_PROBLEM TO WORK ON_: Would you print all of the records below exactly, without skipping any?
DATA FOR THIS EXERCISE section start
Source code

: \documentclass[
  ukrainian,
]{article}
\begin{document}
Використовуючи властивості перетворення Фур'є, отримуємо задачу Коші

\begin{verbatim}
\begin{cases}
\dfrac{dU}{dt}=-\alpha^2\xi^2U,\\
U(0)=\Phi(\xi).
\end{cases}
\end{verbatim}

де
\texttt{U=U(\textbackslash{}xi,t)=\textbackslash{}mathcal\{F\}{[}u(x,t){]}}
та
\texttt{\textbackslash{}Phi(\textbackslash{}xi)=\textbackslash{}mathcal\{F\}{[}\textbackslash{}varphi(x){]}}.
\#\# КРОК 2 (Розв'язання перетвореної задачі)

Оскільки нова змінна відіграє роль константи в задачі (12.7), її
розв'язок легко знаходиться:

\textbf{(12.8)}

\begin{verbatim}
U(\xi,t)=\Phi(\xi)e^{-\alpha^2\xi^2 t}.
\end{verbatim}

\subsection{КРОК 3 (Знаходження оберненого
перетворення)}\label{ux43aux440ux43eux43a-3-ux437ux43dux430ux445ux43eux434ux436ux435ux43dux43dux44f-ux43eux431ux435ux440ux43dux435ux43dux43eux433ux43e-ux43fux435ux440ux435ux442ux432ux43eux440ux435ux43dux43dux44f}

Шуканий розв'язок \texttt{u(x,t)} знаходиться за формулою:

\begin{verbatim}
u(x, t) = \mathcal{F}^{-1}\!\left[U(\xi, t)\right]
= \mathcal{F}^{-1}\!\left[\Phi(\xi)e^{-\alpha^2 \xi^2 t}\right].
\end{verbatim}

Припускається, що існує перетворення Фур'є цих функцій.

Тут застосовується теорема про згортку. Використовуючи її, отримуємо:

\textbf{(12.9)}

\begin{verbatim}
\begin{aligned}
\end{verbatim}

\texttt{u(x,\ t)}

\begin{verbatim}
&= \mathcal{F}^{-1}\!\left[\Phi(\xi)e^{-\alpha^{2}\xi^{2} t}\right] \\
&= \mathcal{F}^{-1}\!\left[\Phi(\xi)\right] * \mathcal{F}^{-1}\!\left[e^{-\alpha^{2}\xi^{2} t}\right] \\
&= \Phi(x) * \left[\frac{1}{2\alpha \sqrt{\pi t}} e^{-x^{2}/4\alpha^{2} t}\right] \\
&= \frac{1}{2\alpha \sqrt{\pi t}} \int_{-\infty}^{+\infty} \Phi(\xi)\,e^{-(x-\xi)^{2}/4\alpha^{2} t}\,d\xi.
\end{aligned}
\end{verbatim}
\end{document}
DATA FOR THIS EXERCISE section end
_ANSWER TO THIS EXERCISE_:
Source code

: \documentclass[
  ukrainian,
]{article}
\begin{document}
Використовуючи властивості перетворення Фур'є, отримуємо задачу Коші

\begin{verbatim}
\begin{cases}
\dfrac{dU}{dt}=-\alpha^2\xi^2U,\\
U(0)=\Phi(\xi).
\end{cases}
\end{verbatim}

де
\texttt{U=U(\textbackslash{}xi,t)=\textbackslash{}mathcal\{F\}{[}u(x,t){]}}
та
\texttt{\textbackslash{}Phi(\textbackslash{}xi)=\textbackslash{}mathcal\{F\}{[}\textbackslash{}varphi(x){]}}.
\#\# КРОК 2 (Розв'язання перетвореної задачі)

Оскільки нова змінна відіграє роль константи в задачі (12.7), її
розв'язок легко знаходиться:

\textbf{(12.8)}

\begin{verbatim}
U(\xi,t)=\Phi(\xi)e^{-\alpha^2\xi^2 t}.
\end{verbatim}

\subsection{КРОК 3 (Знаходження оберненого
перетворення)}\label{ux43aux440ux43eux43a-3-ux437ux43dux430ux445ux43eux434ux436ux435ux43dux43dux44f-ux43eux431ux435ux440ux43dux435ux43dux43eux433ux43e-ux43fux435ux440ux435ux442ux432ux43eux440ux435ux43dux43dux44f}

Шуканий розв'язок \texttt{u(x,t)} знаходиться за формулою:

\begin{verbatim}
u(x, t) = \mathcal{F}^{-1}\!\left[U(\xi, t)\right]
= \mathcal{F}^{-1}\!\left[\Phi(\xi)e^{-\alpha^2 \xi^2 t}\right].
\end{verbatim}

Припускається, що існує перетворення Фур'є цих функцій.

Тут застосовується теорема про згортку. Використовуючи її, отримуємо:

\textbf{(12.9)}

\begin{verbatim}
\begin{aligned}
\end{verbatim}

\texttt{u(x,\ t)}

\begin{verbatim}
&= \mathcal{F}^{-1}\!\left[\Phi(\xi)e^{-\alpha^{2}\xi^{2} t}\right] \\
&= \mathcal{F}^{-1}\!\left[\Phi(\xi)\right] * \mathcal{F}^{-1}\!\left[e^{-\alpha^{2}\xi^{2} t}\right] \\
&= \Phi(x) * \left[\frac{1}{2\alpha \sqrt{\pi t}} e^{-x^{2}/4\alpha^{2} t}\right] \\
&= \frac{1}{2\alpha \sqrt{\pi t}} \int_{-\infty}^{+\infty} \Phi(\xi)\,e^{-(x-\xi)^{2}/4\alpha^{2} t}\,d\xi.
\end{aligned}
\end{verbatim}
\end{document}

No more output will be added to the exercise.